Description of the task » Every entry below should be reproduced exactly, with all pictures left out.
*** Excerpted data Section Begins ***
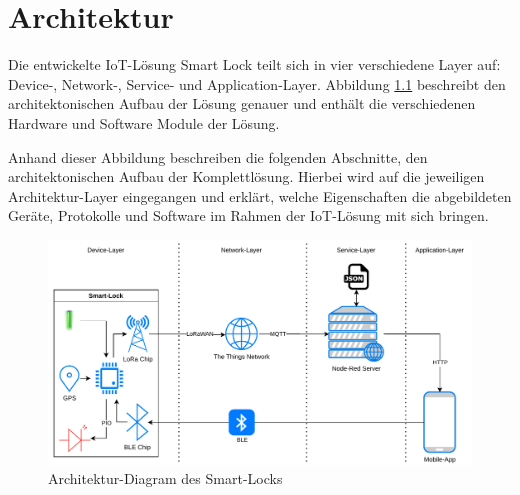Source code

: 
\chapter{Architektur}
Die entwickelte \ac{IoT}-Lösung Smart Lock teilt sich in vier verschiedene Layer auf: Device-, Network-, Service- und Application-Layer. Abbildung \ref{fig:architektur} beschreibt den architektonischen Aufbau der Lösung genauer und enthält die verschiedenen Hardware und Software Module der Lösung. 

Anhand dieser Abbildung beschreiben die folgenden Abschnitte, den architektonischen Aufbau der Komplettlösung. Hierbei wird auf die jeweiligen Architektur-Layer eingegangen und erklärt, welche Eigenschaften die abgebildeten Geräte, Protokolle und Software im Rahmen der \ac{IoT}-Lösung mit sich bringen.

\begin{figure}[!htbp]
    \centering
    \includegraphics[width=1\linewidth]{images/architecture_smart_lock.pdf}
    \caption[Architektur-Diagram des Smart-Locks]{Architektur-Diagram des Smart-Locks}
    \label{fig:architektur}
\end{figure}




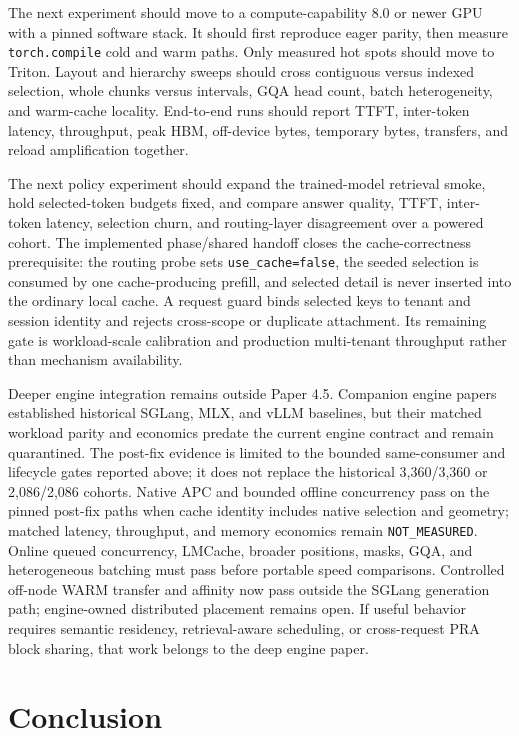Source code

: \documentclass[11pt]{article}
\begin{document}
The next experiment should move to a compute-capability 8.0 or newer GPU with a
pinned software stack.  It should first reproduce eager parity, then measure
\texttt{torch.compile} cold and warm paths.  Only measured hot spots should move
to Triton.  Layout and hierarchy sweeps should cross contiguous versus indexed
selection, whole chunks versus intervals, GQA head count, batch heterogeneity,
and warm-cache locality.  End-to-end runs should report TTFT, inter-token
latency, throughput, peak HBM, off-device bytes, temporary bytes, transfers,
and reload amplification together.

The next policy experiment should expand the trained-model retrieval smoke,
hold selected-token budgets fixed, and compare answer quality, TTFT, inter-token
latency, selection churn, and routing-layer disagreement over a powered cohort.
The implemented phase/shared handoff closes the cache-correctness prerequisite:
the routing probe sets \texttt{use\_cache=false}, the seeded selection is
consumed by one cache-producing prefill, and selected detail is never inserted
into the ordinary local cache.  A request guard binds selected keys to tenant
and session identity and rejects cross-scope or duplicate attachment.  Its
remaining gate is workload-scale calibration and production multi-tenant
throughput rather than mechanism availability.

Deeper engine integration remains outside Paper 4.5. Companion engine papers
established historical SGLang, MLX, and vLLM baselines, but their matched
workload parity and economics predate the current engine contract and remain
quarantined. The post-fix evidence is limited to the bounded same-consumer and
lifecycle gates reported above; it does not replace the historical 3,360/3,360
or 2,086/2,086 cohorts. Native APC and bounded offline concurrency pass on the
pinned post-fix paths when cache identity includes native selection and
geometry; matched latency, throughput, and memory economics remain
\texttt{NOT\_MEASURED}. Online queued concurrency, LMCache, broader
positions, masks, GQA, and heterogeneous batching must pass before portable
speed comparisons. Controlled off-node WARM transfer and affinity now pass
outside the SGLang generation path; engine-owned distributed placement remains
open.
If useful behavior requires semantic residency, retrieval-aware scheduling, or
cross-request PRA block sharing, that work belongs to the deep engine paper.

\section{Conclusion}
\end{document}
*** Excerpted data Section Ends ***
Task response »
Source code

: 
\chapter{Architektur}
Die entwickelte \ac{IoT}-Lösung Smart Lock teilt sich in vier verschiedene Layer auf: Device-, Network-, Service- und Application-Layer. Abbildung \ref{fig:architektur} beschreibt den architektonischen Aufbau der Lösung genauer und enthält die verschiedenen Hardware und Software Module der Lösung. 

Anhand dieser Abbildung beschreiben die folgenden Abschnitte, den architektonischen Aufbau der Komplettlösung. Hierbei wird auf die jeweiligen Architektur-Layer eingegangen und erklärt, welche Eigenschaften die abgebildeten Geräte, Protokolle und Software im Rahmen der \ac{IoT}-Lösung mit sich bringen.

\begin{figure}[!htbp]
    \centering
    \includegraphics[width=1\linewidth]{images/architecture_smart_lock.pdf}
    \caption[Architektur-Diagram des Smart-Locks]{Architektur-Diagram des Smart-Locks}
    \label{fig:architektur}
\end{figure}




Source code

: \documentclass[11pt]{article}
\begin{document}
The next experiment should move to a compute-capability 8.0 or newer GPU with a
pinned software stack.  It should first reproduce eager parity, then measure
\texttt{torch.compile} cold and warm paths.  Only measured hot spots should move
to Triton.  Layout and hierarchy sweeps should cross contiguous versus indexed
selection, whole chunks versus intervals, GQA head count, batch heterogeneity,
and warm-cache locality.  End-to-end runs should report TTFT, inter-token
latency, throughput, peak HBM, off-device bytes, temporary bytes, transfers,
and reload amplification together.

The next policy experiment should expand the trained-model retrieval smoke,
hold selected-token budgets fixed, and compare answer quality, TTFT, inter-token
latency, selection churn, and routing-layer disagreement over a powered cohort.
The implemented phase/shared handoff closes the cache-correctness prerequisite:
the routing probe sets \texttt{use\_cache=false}, the seeded selection is
consumed by one cache-producing prefill, and selected detail is never inserted
into the ordinary local cache.  A request guard binds selected keys to tenant
and session identity and rejects cross-scope or duplicate attachment.  Its
remaining gate is workload-scale calibration and production multi-tenant
throughput rather than mechanism availability.

Deeper engine integration remains outside Paper 4.5. Companion engine papers
established historical SGLang, MLX, and vLLM baselines, but their matched
workload parity and economics predate the current engine contract and remain
quarantined. The post-fix evidence is limited to the bounded same-consumer and
lifecycle gates reported above; it does not replace the historical 3,360/3,360
or 2,086/2,086 cohorts. Native APC and bounded offline concurrency pass on the
pinned post-fix paths when cache identity includes native selection and
geometry; matched latency, throughput, and memory economics remain
\texttt{NOT\_MEASURED}. Online queued concurrency, LMCache, broader
positions, masks, GQA, and heterogeneous batching must pass before portable
speed comparisons. Controlled off-node WARM transfer and affinity now pass
outside the SGLang generation path; engine-owned distributed placement remains
open.
If useful behavior requires semantic residency, retrieval-aware scheduling, or
cross-request PRA block sharing, that work belongs to the deep engine paper.

\section{Conclusion}
\end{document}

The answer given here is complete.